### DESCRIPTION OF THE TASK:
Your task is to reproduce, exactly and only, the lines running from the line containing "[step-by-step tutorial]: /tutorials/step-by-step-tutorial/" to the end of the data below, both included.

### INPUT MATERIAL:
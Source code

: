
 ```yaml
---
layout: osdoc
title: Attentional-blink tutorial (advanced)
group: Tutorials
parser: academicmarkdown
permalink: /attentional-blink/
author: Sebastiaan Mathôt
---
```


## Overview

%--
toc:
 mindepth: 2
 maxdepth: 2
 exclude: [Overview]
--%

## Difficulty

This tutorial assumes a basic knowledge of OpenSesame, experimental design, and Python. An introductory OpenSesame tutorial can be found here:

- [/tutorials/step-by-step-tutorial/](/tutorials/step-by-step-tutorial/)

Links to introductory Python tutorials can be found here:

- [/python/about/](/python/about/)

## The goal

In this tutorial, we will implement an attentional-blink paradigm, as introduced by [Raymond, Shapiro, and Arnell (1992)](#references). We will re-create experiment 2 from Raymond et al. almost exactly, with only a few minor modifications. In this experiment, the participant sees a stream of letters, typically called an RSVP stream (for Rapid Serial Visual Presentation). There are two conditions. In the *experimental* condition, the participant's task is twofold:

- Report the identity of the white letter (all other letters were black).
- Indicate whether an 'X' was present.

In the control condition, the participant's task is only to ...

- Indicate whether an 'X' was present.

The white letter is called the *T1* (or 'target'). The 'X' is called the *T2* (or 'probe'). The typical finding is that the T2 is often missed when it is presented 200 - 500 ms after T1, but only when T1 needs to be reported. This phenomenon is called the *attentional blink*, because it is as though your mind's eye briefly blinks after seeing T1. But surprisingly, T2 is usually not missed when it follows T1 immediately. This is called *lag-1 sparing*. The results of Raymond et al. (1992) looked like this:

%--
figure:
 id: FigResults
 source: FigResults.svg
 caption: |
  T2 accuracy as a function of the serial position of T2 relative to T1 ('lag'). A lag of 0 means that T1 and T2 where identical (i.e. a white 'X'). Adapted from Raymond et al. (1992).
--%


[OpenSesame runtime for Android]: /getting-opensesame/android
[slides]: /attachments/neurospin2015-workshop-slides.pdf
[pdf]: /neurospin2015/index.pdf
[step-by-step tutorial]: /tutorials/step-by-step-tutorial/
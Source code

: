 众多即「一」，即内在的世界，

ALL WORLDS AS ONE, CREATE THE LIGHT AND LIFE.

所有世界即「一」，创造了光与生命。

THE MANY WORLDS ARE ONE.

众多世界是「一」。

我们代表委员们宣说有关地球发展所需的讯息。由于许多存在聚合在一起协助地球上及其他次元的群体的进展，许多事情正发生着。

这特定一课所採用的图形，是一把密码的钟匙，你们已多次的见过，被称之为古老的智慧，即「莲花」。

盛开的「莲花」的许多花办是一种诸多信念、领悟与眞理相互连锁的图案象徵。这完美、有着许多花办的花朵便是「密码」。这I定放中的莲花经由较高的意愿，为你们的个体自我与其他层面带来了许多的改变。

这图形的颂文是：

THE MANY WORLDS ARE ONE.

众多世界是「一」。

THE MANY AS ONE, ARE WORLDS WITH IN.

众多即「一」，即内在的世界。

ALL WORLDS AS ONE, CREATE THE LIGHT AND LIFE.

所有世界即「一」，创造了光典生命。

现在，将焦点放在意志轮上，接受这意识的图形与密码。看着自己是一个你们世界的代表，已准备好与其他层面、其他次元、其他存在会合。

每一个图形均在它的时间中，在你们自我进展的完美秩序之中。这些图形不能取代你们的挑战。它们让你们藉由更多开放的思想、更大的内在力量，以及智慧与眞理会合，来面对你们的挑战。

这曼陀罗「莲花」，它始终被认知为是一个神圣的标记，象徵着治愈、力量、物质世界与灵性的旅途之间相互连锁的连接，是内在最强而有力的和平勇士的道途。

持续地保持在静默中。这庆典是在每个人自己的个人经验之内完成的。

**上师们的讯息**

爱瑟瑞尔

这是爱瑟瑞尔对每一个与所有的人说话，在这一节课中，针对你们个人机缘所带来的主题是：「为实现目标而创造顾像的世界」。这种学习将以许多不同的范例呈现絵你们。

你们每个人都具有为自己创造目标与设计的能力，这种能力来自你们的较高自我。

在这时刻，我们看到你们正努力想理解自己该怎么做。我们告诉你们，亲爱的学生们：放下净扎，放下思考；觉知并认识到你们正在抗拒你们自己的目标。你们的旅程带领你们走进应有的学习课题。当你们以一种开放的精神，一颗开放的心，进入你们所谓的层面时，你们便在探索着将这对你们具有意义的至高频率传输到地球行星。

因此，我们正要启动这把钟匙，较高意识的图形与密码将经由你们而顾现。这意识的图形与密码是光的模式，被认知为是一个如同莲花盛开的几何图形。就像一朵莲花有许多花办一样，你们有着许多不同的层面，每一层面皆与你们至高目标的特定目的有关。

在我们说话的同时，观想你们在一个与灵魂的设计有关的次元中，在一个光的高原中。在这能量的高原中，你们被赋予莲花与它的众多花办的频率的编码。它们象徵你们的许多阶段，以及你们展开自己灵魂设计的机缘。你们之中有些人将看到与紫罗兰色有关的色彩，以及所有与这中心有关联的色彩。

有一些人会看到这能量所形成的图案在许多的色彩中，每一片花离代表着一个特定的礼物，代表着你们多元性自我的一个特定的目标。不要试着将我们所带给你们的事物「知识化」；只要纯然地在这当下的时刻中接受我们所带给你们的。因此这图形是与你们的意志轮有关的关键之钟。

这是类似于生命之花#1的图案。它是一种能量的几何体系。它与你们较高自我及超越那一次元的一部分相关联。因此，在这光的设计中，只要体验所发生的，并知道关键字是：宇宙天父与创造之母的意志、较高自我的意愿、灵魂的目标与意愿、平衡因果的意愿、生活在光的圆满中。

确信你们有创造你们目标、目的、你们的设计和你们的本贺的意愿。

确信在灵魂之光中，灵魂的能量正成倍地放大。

### RESPONSE AREA:
[step-by-step tutorial]: /tutorials/step-by-step-tutorial/
Source code

: 众多即「一」，即内在的世界，

ALL WORLDS AS ONE, CREATE THE LIGHT AND LIFE.

所有世界即「一」，创造了光与生命。

THE MANY WORLDS ARE ONE.

众多世界是「一」。

我们代表委员们宣说有关地球发展所需的讯息。由于许多存在聚合在一起协助地球上及其他次元的群体的进展，许多事情正发生着。

这特定一课所採用的图形，是一把密码的钟匙，你们已多次的见过，被称之为古老的智慧，即「莲花」。

盛开的「莲花」的许多花办是一种诸多信念、领悟与眞理相互连锁的图案象徵。这完美、有着许多花办的花朵便是「密码」。这I定放中的莲花经由较高的意愿，为你们的个体自我与其他层面带来了许多的改变。

这图形的颂文是：

THE MANY WORLDS ARE ONE.

众多世界是「一」。

THE MANY AS ONE, ARE WORLDS WITH IN.

众多即「一」，即内在的世界。

ALL WORLDS AS ONE, CREATE THE LIGHT AND LIFE.

所有世界即「一」，创造了光典生命。

现在，将焦点放在意志轮上，接受这意识的图形与密码。看着自己是一个你们世界的代表，已准备好与其他层面、其他次元、其他存在会合。

每一个图形均在它的时间中，在你们自我进展的完美秩序之中。这些图形不能取代你们的挑战。它们让你们藉由更多开放的思想、更大的内在力量，以及智慧与眞理会合，来面对你们的挑战。

这曼陀罗「莲花」，它始终被认知为是一个神圣的标记，象徵着治愈、力量、物质世界与灵性的旅途之间相互连锁的连接，是内在最强而有力的和平勇士的道途。

持续地保持在静默中。这庆典是在每个人自己的个人经验之内完成的。

**上师们的讯息**

爱瑟瑞尔

这是爱瑟瑞尔对每一个与所有的人说话，在这一节课中，针对你们个人机缘所带来的主题是：「为实现目标而创造顾像的世界」。这种学习将以许多不同的范例呈现絵你们。

你们每个人都具有为自己创造目标与设计的能力，这种能力来自你们的较高自我。

在这时刻，我们看到你们正努力想理解自己该怎么做。我们告诉你们，亲爱的学生们：放下净扎，放下思考；觉知并认识到你们正在抗拒你们自己的目标。你们的旅程带领你们走进应有的学习课题。当你们以一种开放的精神，一颗开放的心，进入你们所谓的层面时，你们便在探索着将这对你们具有意义的至高频率传输到地球行星。

因此，我们正要启动这把钟匙，较高意识的图形与密码将经由你们而顾现。这意识的图形与密码是光的模式，被认知为是一个如同莲花盛开的几何图形。就像一朵莲花有许多花办一样，你们有着许多不同的层面，每一层面皆与你们至高目标的特定目的有关。

在我们说话的同时，观想你们在一个与灵魂的设计有关的次元中，在一个光的高原中。在这能量的高原中，你们被赋予莲花与它的众多花办的频率的编码。它们象徵你们的许多阶段，以及你们展开自己灵魂设计的机缘。你们之中有些人将看到与紫罗兰色有关的色彩，以及所有与这中心有关联的色彩。

有一些人会看到这能量所形成的图案在许多的色彩中，每一片花离代表着一个特定的礼物，代表着你们多元性自我的一个特定的目标。不要试着将我们所带给你们的事物「知识化」；只要纯然地在这当下的时刻中接受我们所带给你们的。因此这图形是与你们的意志轮有关的关键之钟。

这是类似于生命之花#1的图案。它是一种能量的几何体系。它与你们较高自我及超越那一次元的一部分相关联。因此，在这光的设计中，只要体验所发生的，并知道关键字是：宇宙天父与创造之母的意志、较高自我的意愿、灵魂的目标与意愿、平衡因果的意愿、生活在光的圆满中。

确信你们有创造你们目标、目的、你们的设计和你们的本贺的意愿。

确信在灵魂之光中，灵魂的能量正成倍地放大。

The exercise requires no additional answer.